N = 5402 healthy adults from 11 countries in Latin America and the commonwealth of Puerto Rico were administered the Rey–Osterrieth Complex Figure (ROCF) and the Hopkins Verbal Learning Test (HVLT-R). Two-thirds of the participants were women, and the average age was 53.5 ± 20.0 years. Z-scores were calculated for ROCF Copy and Memory scores and HVLT-R Total Recall, Delayed Recall, and Recognition scores, adjusting for age, age2, sex, education, and interaction variables if significant for the given country. Each Z-score was converted to a percentile for each of the five subtest scores. Each participant was categorized based on his/her number of low scoring tests in specific percentile cutoff groups (25th, 16th, 10th, 5th, and 2nd).

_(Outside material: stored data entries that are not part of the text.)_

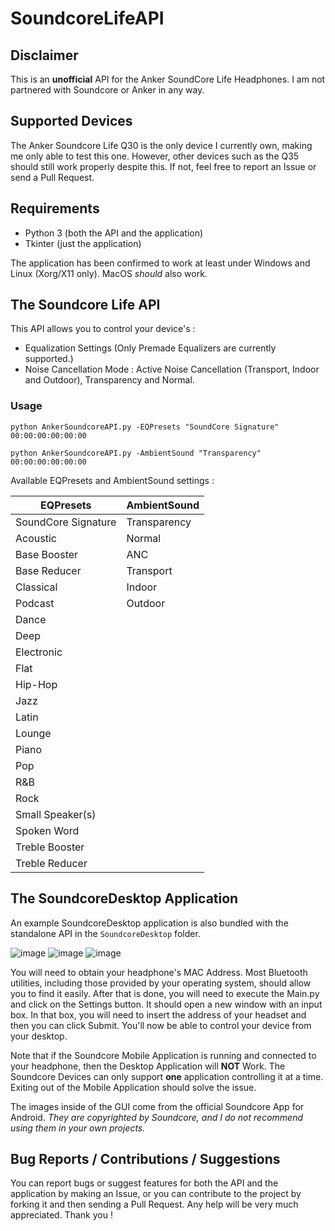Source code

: # SoundcoreLifeAPI

## Disclaimer
This is an **unofficial** API for the Anker SoundCore Life Headphones. I am not partnered with Soundcore or Anker in any way.

## Supported Devices
The Anker Soundcore Life Q30 is the only device I currently own, making me only able to test this one. However, other devices such as the Q35 should still work properly despite this. If not, feel free to report an Issue or send a Pull Request.

## Requirements
- Python 3 (both the API and the application)
- Tkinter (just the application)

The application has been confirmed to work at least under Windows and Linux (Xorg/X11 only). MacOS *should* also work.

## The Soundcore Life API
This API allows you to control your device's :
- Equalization Settings (Only Premade Equalizers are currently supported.)
- Noise Cancellation Mode : Active Noise Cancellation (Transport, Indoor and Outdoor), Transparency and Normal.

### Usage
```python AnkerSoundcoreAPI.py -EQPresets "SoundCore Signature" 00:00:00:00:00:00```

```python AnkerSoundcoreAPI.py -AmbientSound "Transparency" 00:00:00:00:00:00```

Available EQPresets and AmbientSound settings :

| EQPresets | AmbientSound |
| ---- | ---- |
| SoundCore Signature | Transparency |
| Acoustic | Normal |
| Base Booster | ANC |
| Base Reducer | Transport |
| Classical | Indoor |
| Podcast | Outdoor |
| Dance |
| Deep |
| Electronic |
| Flat |
| Hip-Hop |
| Jazz |
| Latin |
| Lounge |
| Piano |
| Pop |
| R&B |
| Rock |
| Small Speaker(s) |
| Spoken Word |
| Treble Booster |
| Treble Reducer |

## The SoundcoreDesktop Application
An example SoundcoreDesktop application is also bundled with the standalone API in the `SoundcoreDesktop` folder.

![image](https://user-images.githubusercontent.com/55416314/148499329-8e446bea-6c93-4d70-977b-ff7128e1f6c3.png)
![image](https://user-images.githubusercontent.com/55416314/148499360-63be8411-0aa7-4330-ba09-94bf445d2c80.png)
![image](https://user-images.githubusercontent.com/55416314/148499372-01b6d569-d92a-41ef-b58d-b8fa5f6cbf81.png)


You will need to obtain your headphone's MAC Address. Most Bluetooth utilities, including those provided by your operating system, should allow you to find it easily.
After that is done, you will need to execute the Main.py and click on the Settings button.
It should open a new window with an input box. In that box, you will need to insert the address of your headset and then you can click Submit.
You'll now be able to control your device from your desktop.

Note that if the Soundcore Mobile Application is running and connected to your headphone, then the Desktop Application will **NOT** Work.
The Soundcore Devices can only support **one** application controlling it at a time. Exiting out of the Mobile Application should solve the issue.

The images inside of the GUI come from the official Soundcore App for Android. *They are copyrighted by Soundcore, and I do not recommend using them in your own projects.*

## Bug Reports / Contributions / Suggestions

You can report bugs or suggest features for both the API and the application by making an Issue, or you can contribute to the project by forking it and then sending a Pull Request. Any help will be very much appreciated. Thank you !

Between 57.3% (El Salvador) and 64.6% (Bolivia) of the sample scored below the 25th percentile on at least one of the five scores. Between 27.1% (El Salvador) and 33.9% (Puerto Rico) scored below the 10th percentile on at least one of the five subtests. Between 5.9% (Chile, El Salvador, Peru) and 10.3% (Argentina) scored below the 2nd percentile on at least one of the five scores.
Results are consistent with other studies that found that low scores are common when multiple neuropsychological outcomes are evaluated in healthy individuals. Clinicians should consider the higher probability of low scores when evaluating learning and memory using various sets of scores to reduce false-positive diagnoses of cognitive deficits.